ENI’s Sacrifice of Integrity in Yukos Auctions is Viewed as Weakness

One can only assume that after the last two phoney auctions, the Kremlin will now be issuing a rulebook, given that both auctions have been preceded by high-level meetings or conversations involving senior Kremlin officials in what are obviously attempts not only to predetermine results, but also to legitimize criminal conduct on behalf of Russian officials at the highest levels. The willingness of ENI to participate in this farce says more about its surrender to the new gas OPEC of Algeria and Russia than anything else.

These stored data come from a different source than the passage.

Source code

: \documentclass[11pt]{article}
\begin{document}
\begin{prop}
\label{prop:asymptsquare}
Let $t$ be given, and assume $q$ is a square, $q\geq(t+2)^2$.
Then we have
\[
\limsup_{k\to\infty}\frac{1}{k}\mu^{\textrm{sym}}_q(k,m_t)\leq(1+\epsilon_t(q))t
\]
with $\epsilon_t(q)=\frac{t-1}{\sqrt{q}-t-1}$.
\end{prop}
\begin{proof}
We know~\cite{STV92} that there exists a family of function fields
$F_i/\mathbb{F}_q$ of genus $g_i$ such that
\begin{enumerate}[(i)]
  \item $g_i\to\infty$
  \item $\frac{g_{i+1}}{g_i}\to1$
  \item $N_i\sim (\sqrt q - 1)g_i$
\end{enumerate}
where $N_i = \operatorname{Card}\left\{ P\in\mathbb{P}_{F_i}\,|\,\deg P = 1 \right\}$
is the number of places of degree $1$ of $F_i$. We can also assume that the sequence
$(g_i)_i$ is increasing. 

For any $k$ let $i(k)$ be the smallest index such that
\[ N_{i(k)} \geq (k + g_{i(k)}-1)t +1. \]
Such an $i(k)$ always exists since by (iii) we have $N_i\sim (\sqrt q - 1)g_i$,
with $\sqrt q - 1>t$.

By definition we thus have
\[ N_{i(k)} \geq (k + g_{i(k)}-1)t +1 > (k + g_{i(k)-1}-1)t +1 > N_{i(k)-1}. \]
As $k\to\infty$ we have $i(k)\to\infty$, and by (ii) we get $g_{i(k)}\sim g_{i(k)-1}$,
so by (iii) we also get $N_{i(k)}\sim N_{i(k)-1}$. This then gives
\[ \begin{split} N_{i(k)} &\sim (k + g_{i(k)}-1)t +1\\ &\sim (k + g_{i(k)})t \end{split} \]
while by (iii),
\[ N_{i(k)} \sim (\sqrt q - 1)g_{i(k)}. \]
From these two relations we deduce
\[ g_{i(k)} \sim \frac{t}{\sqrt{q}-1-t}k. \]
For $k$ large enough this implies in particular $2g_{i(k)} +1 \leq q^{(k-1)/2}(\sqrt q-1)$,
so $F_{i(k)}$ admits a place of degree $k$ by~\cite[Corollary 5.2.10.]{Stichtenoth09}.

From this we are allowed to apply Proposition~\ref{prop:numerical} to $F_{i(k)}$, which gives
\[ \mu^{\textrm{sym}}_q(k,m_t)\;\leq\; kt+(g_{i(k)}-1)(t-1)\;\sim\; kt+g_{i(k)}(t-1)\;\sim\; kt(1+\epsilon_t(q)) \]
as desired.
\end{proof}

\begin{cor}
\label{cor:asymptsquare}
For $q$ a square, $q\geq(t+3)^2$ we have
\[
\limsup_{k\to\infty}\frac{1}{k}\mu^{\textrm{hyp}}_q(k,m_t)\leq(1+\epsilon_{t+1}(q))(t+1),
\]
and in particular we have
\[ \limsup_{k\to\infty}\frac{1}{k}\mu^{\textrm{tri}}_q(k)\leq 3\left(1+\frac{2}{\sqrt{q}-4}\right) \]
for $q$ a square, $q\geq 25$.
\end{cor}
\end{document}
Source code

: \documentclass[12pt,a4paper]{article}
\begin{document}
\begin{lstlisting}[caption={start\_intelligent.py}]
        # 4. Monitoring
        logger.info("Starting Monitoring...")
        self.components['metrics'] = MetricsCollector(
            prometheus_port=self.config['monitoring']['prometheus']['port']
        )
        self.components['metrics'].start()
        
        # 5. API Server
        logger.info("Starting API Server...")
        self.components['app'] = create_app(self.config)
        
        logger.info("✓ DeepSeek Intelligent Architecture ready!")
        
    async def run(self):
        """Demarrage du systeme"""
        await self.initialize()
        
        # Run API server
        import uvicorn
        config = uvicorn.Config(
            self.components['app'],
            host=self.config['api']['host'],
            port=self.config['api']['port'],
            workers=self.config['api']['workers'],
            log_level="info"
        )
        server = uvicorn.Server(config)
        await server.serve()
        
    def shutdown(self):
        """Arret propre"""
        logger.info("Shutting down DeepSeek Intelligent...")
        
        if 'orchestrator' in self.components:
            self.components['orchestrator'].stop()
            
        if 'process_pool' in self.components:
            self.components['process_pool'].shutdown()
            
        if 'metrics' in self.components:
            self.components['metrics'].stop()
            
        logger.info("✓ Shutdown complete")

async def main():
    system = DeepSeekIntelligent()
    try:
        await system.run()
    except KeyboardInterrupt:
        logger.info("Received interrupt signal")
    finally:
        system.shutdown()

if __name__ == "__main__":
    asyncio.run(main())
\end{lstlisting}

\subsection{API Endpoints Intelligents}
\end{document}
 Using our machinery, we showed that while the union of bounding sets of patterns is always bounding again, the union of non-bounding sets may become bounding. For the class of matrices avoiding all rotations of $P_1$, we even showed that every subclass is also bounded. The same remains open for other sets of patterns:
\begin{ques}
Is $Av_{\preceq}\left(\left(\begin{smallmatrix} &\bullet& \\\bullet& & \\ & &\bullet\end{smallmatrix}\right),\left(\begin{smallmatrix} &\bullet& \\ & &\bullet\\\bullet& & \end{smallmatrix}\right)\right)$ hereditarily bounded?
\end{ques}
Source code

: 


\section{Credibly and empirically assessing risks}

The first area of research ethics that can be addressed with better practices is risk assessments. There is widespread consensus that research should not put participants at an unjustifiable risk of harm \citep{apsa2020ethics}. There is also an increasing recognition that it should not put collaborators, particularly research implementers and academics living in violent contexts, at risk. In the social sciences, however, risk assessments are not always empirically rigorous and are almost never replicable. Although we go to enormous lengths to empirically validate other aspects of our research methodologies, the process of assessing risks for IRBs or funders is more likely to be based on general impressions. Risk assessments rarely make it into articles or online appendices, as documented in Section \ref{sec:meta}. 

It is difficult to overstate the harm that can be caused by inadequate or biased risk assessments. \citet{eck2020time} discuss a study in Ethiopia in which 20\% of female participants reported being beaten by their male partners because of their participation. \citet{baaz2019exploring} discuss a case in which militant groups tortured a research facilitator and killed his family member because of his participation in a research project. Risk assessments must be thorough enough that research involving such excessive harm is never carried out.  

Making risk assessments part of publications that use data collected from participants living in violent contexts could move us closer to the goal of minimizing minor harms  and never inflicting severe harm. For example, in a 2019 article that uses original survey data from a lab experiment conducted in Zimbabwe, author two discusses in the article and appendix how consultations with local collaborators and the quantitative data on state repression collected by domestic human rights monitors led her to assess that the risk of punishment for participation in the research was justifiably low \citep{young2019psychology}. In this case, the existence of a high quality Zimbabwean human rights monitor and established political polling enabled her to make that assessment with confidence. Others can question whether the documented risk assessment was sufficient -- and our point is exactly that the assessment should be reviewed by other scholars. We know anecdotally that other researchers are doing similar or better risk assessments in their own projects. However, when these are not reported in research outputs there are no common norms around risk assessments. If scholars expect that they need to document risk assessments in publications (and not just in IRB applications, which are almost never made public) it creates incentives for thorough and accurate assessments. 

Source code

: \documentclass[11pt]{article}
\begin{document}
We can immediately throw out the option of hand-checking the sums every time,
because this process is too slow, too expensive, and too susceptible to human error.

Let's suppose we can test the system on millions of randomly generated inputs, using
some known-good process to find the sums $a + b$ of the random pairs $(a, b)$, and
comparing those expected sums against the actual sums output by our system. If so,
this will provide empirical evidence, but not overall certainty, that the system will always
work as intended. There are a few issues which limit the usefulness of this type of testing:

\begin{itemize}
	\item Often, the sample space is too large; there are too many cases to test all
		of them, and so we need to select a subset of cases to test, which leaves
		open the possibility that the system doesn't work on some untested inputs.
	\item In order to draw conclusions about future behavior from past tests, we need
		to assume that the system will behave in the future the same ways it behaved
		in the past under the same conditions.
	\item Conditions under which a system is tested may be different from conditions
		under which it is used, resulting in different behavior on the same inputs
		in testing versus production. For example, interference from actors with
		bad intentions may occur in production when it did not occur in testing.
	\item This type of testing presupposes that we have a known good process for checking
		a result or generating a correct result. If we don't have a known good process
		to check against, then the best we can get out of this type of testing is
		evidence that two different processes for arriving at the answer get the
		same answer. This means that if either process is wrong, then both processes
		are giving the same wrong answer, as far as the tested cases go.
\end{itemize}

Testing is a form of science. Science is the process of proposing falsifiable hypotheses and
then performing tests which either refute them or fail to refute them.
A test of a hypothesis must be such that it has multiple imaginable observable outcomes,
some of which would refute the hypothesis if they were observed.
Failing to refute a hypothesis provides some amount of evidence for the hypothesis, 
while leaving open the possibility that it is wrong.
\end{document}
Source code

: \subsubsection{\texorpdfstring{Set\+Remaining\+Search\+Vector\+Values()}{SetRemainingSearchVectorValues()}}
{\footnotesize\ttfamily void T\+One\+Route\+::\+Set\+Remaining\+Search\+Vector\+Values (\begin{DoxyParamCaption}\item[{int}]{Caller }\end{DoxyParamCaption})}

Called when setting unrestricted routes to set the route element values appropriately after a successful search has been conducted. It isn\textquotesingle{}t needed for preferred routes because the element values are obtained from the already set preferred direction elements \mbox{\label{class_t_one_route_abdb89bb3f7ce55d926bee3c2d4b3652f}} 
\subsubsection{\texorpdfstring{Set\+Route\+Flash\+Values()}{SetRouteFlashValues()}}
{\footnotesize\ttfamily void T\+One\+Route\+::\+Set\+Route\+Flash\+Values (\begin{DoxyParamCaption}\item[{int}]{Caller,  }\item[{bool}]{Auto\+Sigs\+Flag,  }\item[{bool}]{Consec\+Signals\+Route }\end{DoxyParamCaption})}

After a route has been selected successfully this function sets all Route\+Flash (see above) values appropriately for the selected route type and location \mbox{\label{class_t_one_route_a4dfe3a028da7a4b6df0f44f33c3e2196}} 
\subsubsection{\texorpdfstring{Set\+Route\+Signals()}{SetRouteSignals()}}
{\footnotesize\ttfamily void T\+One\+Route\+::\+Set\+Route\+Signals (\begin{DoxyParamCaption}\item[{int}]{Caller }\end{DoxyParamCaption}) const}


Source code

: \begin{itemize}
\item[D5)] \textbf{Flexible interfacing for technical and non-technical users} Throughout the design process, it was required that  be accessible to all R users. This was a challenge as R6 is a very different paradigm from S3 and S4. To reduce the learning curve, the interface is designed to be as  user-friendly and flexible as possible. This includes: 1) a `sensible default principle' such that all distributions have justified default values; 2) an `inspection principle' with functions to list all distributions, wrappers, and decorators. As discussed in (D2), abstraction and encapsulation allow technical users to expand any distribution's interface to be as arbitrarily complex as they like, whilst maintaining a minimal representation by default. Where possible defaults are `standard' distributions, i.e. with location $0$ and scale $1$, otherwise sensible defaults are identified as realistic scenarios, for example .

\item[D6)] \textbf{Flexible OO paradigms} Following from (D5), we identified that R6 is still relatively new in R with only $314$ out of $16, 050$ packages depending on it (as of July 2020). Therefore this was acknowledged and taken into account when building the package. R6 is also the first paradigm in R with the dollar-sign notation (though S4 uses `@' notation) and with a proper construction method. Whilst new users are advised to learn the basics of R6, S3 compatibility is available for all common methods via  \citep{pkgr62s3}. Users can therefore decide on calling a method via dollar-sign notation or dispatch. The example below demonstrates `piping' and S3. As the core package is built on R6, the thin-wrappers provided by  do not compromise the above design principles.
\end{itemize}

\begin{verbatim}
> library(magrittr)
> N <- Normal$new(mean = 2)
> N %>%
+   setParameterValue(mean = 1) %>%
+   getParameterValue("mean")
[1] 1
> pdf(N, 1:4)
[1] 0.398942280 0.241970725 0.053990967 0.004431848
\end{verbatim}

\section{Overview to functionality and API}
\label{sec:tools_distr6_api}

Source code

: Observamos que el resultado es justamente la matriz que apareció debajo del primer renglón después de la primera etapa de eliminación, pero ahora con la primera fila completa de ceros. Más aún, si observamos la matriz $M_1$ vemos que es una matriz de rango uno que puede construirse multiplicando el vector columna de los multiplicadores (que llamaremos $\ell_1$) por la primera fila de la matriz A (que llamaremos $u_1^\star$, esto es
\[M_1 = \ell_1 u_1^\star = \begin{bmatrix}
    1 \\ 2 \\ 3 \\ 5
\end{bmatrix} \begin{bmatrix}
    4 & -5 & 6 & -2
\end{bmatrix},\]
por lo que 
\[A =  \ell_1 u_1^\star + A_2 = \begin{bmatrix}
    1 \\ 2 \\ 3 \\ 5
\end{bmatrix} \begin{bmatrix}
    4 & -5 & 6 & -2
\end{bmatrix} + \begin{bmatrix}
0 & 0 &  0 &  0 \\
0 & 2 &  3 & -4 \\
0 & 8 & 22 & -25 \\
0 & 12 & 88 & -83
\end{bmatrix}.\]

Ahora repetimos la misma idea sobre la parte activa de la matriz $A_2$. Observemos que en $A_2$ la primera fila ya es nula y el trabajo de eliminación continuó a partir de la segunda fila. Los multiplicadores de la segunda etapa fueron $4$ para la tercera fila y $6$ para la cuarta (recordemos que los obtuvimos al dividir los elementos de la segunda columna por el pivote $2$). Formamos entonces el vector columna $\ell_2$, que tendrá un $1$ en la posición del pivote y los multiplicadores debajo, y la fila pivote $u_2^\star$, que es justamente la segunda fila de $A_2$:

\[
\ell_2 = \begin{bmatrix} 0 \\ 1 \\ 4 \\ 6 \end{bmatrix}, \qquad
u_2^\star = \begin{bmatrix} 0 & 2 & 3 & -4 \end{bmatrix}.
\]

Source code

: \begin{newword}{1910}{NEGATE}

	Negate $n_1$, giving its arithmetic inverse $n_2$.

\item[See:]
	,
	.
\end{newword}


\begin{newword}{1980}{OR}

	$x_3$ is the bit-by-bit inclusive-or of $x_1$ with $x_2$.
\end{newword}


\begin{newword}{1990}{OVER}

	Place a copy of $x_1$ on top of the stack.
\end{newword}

The Six-Legged Dog of ENI got cornered by the Gazprom-Sonatrach agreement

These are not open free auctions but rather organised sales at knock-down prices and with predetermined winners. While ENI appears at first sight to have won this auction, in reality Gazprom is the winner. As Alexander Medvedev, Deputy Chief Executive of Gazprom stated moments after the auction, “The structure of what we will get is still being discussed, but we will definitely get 51% – that is a minimum.” The reality is that Gazprom was torn between trying to create the appearance of a normal auction and therefore allowing ENI to win, and not losing face with the Russian public. Therefore after the auction, Medvedev addressed the Russian press to assure them that while they were using ENI’s money and ENI as a proxy, in reality ENI would not control the assets, Gazprom will. Last week saw the first of a series of rigged auctions in Russia in which the remaining $30 billion of Yukos assets are being sold off cheap. BP had signed up for the auction, but walked away only ten minutes into the bidding, when the assets were still a half billion dollars below market value. As there were no other bidders, many observers have concluded BP was complicit in bid-rigging, hoping to gain favour with the Kremlin. BP’s suspicious withdrawal from bidding has led some shareholders to express “grave misgivings” over the company’s role in the final sell-offs of Yukos. Even before the auction, California’s State Controller called upon the public pension fund, Calpers, to reconsider its $500 million investments in BP, out of concern for apparent complicity in Kremlin corruption. In the long term, the patronage of the Kremlin by European energy companies will prove counterproductive. This voluntary sacrifice of integrity is viewed by Moscow as weakness. For the corrupt officials currently acting as Russia’s economic gatekeepers, this complicity only validates their attack on the free market, and encourages the current pattern of expropriation, thievery, and destruction of property rights.